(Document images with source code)
:::::

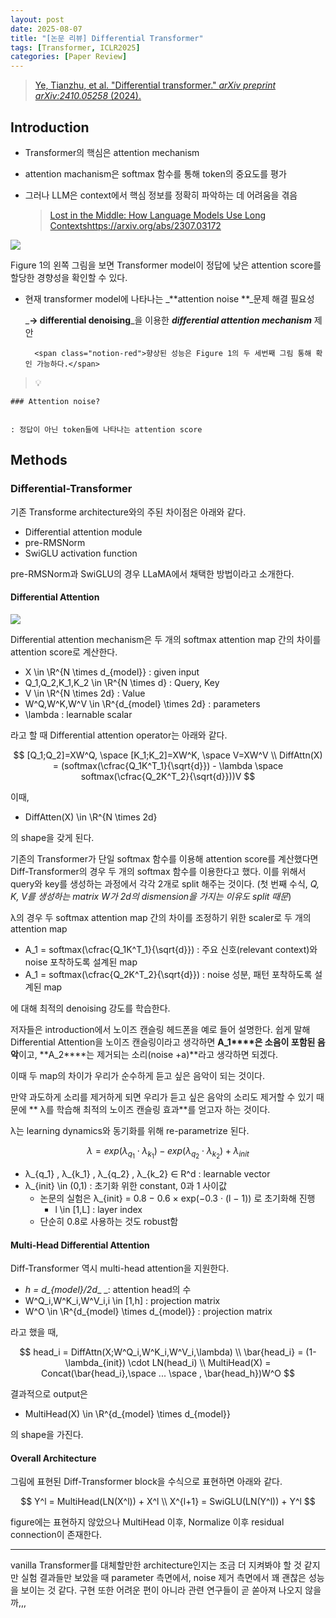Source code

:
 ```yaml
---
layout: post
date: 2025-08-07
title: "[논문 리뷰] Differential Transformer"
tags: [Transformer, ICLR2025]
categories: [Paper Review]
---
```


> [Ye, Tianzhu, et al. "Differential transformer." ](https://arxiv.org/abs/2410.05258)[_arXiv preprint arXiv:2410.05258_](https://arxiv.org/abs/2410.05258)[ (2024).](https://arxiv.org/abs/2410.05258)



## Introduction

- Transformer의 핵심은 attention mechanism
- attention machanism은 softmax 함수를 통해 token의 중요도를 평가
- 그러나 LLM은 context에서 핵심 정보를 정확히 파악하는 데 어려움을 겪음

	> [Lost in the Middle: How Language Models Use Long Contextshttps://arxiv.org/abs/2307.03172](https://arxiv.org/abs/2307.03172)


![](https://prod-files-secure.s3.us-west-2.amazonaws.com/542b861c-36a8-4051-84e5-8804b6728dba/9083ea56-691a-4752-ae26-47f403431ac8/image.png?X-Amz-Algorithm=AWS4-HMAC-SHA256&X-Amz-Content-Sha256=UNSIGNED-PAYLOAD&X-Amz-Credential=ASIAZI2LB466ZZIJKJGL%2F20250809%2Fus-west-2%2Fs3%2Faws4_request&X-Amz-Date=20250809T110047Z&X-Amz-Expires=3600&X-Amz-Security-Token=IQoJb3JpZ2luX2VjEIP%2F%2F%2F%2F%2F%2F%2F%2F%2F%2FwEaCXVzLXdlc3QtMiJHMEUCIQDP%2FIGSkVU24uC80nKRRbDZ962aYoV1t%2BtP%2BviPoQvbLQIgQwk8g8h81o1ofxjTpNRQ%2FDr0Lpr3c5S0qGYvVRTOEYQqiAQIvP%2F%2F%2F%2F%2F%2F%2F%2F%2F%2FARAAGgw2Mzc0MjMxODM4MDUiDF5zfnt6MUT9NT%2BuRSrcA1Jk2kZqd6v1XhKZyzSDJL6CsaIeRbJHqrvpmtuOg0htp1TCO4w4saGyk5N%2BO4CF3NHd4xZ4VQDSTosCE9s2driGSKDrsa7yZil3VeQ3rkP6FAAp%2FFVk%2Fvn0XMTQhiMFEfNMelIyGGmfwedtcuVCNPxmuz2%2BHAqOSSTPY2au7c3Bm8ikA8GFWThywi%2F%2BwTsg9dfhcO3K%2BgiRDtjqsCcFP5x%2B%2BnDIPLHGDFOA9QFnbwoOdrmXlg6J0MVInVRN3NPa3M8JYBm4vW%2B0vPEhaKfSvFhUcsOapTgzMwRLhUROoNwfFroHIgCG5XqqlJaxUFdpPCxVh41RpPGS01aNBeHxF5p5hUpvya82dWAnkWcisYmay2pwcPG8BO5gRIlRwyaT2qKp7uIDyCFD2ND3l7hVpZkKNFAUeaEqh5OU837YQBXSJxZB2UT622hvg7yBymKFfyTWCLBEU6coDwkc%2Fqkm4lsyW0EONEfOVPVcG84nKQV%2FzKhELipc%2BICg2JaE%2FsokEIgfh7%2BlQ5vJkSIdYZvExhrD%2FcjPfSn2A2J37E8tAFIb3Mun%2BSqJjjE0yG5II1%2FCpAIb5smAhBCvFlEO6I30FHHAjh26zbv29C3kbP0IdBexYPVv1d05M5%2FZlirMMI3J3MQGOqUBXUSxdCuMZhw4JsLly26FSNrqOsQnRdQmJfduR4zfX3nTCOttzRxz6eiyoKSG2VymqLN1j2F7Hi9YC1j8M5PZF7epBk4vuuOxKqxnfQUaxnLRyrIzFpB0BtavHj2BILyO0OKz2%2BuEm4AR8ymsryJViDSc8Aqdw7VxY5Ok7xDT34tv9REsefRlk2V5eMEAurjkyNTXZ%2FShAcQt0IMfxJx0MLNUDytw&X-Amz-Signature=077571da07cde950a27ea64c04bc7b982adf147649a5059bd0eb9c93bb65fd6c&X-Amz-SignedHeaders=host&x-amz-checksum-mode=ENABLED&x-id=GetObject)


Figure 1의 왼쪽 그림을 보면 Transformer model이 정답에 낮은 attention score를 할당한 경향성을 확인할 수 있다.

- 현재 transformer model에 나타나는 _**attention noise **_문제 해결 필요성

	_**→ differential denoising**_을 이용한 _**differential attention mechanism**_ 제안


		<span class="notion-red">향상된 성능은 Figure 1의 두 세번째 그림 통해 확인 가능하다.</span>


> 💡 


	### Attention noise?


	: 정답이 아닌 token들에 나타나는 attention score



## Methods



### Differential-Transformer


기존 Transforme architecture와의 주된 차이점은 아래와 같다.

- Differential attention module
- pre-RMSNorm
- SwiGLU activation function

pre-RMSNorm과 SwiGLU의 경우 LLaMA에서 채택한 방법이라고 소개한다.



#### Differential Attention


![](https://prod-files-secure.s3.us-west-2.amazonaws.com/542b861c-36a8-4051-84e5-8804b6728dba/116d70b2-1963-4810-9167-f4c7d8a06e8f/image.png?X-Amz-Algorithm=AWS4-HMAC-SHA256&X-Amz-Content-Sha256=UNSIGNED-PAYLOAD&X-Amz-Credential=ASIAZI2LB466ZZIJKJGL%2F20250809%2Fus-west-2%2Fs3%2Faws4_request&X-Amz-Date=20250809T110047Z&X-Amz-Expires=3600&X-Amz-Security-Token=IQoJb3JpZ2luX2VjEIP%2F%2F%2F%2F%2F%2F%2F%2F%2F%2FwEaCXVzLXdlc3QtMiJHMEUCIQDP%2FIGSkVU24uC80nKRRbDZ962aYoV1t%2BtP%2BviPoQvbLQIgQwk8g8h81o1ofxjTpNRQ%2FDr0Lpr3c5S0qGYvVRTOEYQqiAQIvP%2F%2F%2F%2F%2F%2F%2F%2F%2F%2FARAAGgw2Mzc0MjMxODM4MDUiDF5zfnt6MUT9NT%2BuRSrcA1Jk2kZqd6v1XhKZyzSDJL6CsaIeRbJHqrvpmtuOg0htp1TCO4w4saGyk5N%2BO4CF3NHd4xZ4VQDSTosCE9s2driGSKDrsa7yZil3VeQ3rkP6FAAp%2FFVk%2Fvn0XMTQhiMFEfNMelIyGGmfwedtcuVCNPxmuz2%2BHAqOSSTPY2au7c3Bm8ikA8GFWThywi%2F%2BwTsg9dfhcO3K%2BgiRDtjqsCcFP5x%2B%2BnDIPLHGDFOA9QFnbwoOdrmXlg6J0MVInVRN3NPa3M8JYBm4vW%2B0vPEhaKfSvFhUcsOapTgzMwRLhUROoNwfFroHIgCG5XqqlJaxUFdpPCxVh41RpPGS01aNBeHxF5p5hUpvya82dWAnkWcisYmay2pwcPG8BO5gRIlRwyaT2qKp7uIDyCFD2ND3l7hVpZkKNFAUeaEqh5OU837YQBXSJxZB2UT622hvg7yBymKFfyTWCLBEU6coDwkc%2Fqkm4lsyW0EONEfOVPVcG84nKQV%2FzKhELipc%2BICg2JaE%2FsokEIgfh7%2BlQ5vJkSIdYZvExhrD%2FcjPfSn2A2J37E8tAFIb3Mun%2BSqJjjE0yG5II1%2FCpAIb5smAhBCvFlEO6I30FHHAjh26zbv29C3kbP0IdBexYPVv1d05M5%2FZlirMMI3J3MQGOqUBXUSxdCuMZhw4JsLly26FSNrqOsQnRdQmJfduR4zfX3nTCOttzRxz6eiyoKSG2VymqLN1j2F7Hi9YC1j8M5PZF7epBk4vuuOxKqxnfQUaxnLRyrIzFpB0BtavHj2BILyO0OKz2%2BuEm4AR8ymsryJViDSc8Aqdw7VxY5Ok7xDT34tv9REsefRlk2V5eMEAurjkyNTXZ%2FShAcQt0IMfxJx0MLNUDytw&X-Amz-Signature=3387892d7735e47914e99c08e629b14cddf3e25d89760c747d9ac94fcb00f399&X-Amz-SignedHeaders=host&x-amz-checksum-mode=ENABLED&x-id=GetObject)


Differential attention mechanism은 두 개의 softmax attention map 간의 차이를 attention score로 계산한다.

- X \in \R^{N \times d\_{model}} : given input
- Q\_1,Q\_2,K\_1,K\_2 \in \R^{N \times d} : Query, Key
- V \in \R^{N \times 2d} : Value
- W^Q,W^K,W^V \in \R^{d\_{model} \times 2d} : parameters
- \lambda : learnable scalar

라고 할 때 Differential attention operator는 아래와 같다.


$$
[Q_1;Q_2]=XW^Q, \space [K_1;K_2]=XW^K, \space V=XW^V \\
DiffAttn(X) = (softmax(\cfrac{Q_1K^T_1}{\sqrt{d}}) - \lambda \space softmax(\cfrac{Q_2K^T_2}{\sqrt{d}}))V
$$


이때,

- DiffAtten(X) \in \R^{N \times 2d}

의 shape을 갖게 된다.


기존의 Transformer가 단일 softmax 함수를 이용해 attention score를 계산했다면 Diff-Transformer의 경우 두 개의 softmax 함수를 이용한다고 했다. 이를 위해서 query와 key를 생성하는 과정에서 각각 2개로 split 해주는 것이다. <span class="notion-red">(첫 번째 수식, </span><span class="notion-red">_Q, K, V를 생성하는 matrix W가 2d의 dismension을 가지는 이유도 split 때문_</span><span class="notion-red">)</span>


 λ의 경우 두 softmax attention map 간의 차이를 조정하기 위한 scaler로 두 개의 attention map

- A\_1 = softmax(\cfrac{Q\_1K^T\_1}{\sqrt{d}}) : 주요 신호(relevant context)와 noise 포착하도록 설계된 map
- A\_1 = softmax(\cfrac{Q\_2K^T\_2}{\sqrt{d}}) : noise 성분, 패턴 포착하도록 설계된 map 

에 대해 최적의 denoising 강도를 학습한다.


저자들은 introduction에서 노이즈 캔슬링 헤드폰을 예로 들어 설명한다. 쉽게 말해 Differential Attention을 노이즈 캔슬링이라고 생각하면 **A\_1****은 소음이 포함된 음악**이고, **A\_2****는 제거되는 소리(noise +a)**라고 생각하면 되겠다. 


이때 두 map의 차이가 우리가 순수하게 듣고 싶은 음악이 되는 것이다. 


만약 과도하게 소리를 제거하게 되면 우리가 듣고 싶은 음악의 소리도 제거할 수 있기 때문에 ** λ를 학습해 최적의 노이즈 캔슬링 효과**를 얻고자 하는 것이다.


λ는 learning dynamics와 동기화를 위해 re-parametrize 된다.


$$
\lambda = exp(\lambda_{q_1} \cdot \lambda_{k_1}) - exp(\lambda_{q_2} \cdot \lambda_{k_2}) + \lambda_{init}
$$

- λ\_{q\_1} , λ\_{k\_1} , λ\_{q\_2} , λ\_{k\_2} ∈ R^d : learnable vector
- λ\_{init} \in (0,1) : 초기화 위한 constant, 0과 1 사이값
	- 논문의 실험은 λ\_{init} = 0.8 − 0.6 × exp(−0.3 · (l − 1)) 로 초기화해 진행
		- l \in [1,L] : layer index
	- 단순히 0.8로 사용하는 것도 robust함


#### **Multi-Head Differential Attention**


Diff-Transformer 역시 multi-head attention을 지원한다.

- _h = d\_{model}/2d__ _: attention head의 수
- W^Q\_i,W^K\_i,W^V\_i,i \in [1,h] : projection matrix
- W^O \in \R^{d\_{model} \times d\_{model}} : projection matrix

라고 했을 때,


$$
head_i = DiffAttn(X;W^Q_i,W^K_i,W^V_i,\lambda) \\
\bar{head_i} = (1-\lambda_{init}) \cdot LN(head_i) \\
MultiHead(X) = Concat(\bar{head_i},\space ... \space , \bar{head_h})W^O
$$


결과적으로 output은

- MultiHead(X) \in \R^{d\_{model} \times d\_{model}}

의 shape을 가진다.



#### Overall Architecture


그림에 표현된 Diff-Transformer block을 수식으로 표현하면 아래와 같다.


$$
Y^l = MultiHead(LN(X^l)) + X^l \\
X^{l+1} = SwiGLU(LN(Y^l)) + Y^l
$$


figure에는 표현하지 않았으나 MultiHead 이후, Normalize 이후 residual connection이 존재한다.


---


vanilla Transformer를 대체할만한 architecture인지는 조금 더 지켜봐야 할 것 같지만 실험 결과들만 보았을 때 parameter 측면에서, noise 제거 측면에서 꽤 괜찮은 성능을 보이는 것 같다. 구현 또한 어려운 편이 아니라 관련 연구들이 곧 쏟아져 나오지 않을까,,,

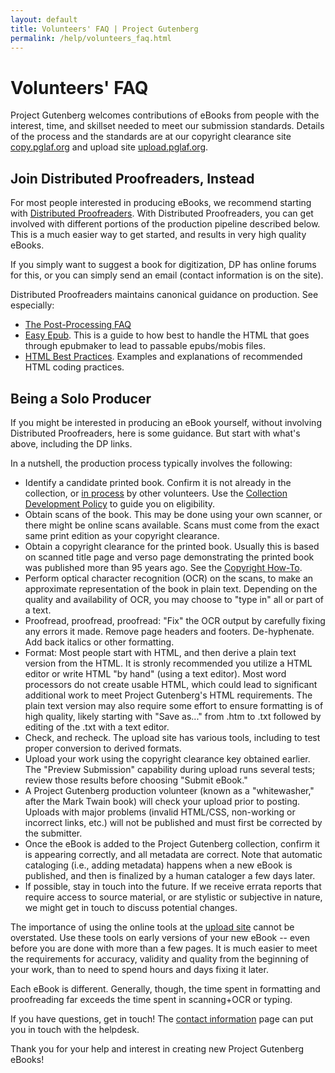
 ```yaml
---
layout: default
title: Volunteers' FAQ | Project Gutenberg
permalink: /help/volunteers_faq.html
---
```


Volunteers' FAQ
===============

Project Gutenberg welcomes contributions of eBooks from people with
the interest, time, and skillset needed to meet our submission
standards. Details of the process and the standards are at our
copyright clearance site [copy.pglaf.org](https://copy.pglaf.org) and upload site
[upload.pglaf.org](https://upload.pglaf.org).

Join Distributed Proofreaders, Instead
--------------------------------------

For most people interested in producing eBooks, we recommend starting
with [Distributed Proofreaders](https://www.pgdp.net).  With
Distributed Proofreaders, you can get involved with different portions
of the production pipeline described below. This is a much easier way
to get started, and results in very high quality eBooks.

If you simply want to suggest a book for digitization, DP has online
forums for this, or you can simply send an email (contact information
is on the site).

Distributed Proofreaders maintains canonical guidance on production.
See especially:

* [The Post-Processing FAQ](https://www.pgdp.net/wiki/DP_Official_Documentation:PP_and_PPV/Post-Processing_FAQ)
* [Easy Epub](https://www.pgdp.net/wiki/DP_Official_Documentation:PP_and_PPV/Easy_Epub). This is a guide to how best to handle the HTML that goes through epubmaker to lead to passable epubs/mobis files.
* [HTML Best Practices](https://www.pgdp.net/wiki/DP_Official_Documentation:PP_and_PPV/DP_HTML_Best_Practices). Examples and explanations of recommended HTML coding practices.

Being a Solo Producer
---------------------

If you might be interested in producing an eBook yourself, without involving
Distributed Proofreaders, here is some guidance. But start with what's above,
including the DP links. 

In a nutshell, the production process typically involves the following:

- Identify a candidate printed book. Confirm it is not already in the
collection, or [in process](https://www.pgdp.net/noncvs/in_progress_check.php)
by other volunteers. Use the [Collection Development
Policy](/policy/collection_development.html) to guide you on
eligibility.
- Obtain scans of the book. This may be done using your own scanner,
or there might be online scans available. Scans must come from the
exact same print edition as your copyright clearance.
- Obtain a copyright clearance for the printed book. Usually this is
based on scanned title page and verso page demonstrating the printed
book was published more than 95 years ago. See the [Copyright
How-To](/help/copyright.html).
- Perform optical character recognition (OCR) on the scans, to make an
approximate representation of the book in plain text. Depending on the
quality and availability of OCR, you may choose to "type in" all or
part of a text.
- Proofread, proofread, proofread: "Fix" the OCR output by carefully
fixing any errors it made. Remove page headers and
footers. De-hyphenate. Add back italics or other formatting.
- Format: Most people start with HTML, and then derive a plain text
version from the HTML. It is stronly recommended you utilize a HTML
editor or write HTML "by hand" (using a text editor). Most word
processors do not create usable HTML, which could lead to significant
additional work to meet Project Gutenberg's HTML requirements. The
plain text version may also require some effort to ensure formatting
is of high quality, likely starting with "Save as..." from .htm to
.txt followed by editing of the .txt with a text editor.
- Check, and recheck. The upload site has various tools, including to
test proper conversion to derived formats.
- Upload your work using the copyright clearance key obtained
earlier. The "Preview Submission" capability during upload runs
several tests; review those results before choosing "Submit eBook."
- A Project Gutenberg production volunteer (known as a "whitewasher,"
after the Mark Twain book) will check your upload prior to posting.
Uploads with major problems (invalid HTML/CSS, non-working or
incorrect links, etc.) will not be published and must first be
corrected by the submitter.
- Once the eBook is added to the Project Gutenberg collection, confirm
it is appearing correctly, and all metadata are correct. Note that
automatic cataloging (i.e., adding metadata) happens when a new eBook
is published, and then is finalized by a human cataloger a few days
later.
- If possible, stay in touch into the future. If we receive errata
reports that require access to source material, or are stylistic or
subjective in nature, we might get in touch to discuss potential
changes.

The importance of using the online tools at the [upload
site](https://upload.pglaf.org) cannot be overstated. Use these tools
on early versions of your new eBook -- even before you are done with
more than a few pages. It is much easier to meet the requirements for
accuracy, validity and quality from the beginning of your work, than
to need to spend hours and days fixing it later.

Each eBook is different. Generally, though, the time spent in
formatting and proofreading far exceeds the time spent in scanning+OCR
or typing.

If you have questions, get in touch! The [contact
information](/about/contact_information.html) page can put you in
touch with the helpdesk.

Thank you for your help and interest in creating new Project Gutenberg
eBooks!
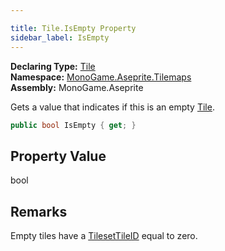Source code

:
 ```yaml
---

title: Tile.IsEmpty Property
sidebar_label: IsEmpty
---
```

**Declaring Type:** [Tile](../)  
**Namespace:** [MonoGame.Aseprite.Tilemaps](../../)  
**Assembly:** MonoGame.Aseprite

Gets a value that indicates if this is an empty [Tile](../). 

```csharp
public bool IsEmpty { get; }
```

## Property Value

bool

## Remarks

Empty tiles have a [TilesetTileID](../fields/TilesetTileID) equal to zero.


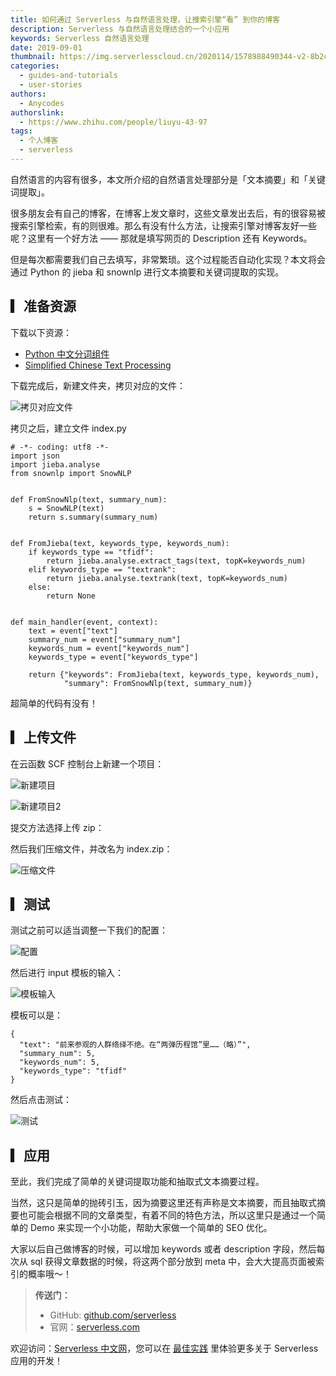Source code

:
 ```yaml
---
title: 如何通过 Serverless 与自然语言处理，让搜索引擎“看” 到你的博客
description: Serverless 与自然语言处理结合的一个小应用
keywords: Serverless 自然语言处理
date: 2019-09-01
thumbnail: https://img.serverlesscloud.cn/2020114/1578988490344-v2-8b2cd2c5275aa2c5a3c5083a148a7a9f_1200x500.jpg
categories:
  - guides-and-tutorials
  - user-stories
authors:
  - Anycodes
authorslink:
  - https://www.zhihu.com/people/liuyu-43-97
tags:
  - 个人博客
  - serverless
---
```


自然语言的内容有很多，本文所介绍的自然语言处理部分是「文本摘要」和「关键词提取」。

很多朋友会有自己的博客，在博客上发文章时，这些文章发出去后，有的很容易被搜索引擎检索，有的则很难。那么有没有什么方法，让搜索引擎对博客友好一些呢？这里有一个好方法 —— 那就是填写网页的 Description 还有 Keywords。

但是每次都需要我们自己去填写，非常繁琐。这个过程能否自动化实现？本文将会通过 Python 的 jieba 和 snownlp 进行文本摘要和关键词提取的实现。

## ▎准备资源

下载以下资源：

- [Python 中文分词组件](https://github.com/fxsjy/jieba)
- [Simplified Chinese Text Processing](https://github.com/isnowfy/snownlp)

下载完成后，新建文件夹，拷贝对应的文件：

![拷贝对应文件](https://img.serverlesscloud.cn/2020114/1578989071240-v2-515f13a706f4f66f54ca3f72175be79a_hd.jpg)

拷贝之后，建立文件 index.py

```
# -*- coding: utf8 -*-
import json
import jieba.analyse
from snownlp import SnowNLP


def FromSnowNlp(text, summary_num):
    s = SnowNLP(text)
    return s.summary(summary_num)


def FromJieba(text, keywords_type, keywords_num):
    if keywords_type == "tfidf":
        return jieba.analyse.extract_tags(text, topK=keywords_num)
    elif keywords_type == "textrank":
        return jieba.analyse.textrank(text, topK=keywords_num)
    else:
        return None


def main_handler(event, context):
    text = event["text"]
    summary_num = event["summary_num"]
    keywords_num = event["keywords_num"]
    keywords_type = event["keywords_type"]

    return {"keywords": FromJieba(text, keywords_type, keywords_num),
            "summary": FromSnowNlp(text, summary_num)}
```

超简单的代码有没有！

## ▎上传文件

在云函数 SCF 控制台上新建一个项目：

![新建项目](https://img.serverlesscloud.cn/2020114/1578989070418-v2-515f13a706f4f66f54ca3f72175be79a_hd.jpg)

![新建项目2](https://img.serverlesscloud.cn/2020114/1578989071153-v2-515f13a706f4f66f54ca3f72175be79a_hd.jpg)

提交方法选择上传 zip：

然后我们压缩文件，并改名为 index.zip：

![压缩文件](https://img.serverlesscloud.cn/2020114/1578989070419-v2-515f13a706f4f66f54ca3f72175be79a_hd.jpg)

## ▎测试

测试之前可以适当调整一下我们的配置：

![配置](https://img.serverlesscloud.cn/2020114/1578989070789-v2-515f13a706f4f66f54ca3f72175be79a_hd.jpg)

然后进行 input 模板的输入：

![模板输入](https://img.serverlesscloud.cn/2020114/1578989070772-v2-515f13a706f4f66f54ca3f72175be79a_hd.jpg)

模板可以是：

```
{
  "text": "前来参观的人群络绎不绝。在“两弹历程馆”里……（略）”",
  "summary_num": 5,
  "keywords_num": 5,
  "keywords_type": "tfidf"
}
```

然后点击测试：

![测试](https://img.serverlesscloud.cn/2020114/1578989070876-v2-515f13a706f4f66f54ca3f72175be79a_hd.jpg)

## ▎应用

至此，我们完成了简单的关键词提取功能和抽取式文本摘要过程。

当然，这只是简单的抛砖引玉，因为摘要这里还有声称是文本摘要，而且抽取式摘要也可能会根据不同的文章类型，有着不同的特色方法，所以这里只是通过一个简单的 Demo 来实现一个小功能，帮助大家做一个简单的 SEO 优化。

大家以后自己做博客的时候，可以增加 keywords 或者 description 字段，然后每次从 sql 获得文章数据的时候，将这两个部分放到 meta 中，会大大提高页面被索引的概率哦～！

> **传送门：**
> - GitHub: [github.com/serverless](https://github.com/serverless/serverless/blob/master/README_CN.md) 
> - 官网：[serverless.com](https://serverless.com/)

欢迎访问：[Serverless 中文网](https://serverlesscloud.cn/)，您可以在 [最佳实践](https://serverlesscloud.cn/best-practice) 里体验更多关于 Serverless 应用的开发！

:::::

_Prompt_.
In the entries above, find the line with "editor or write" and the line with "it is appearing", then restate word for word both of them and every line between, with nothing more.

_Written answer_.
editor or write HTML "by hand" (using a text editor). Most word
processors do not create usable HTML, which could lead to significant
additional work to meet Project Gutenberg's HTML requirements. The
plain text version may also require some effort to ensure formatting
is of high quality, likely starting with "Save as..." from .htm to
.txt followed by editing of the .txt with a text editor.
- Check, and recheck. The upload site has various tools, including to
test proper conversion to derived formats.
- Upload your work using the copyright clearance key obtained
earlier. The "Preview Submission" capability during upload runs
several tests; review those results before choosing "Submit eBook."
- A Project Gutenberg production volunteer (known as a "whitewasher,"
after the Mark Twain book) will check your upload prior to posting.
Uploads with major problems (invalid HTML/CSS, non-working or
incorrect links, etc.) will not be published and must first be
corrected by the submitter.
- Once the eBook is added to the Project Gutenberg collection, confirm
it is appearing correctly, and all metadata are correct. Note that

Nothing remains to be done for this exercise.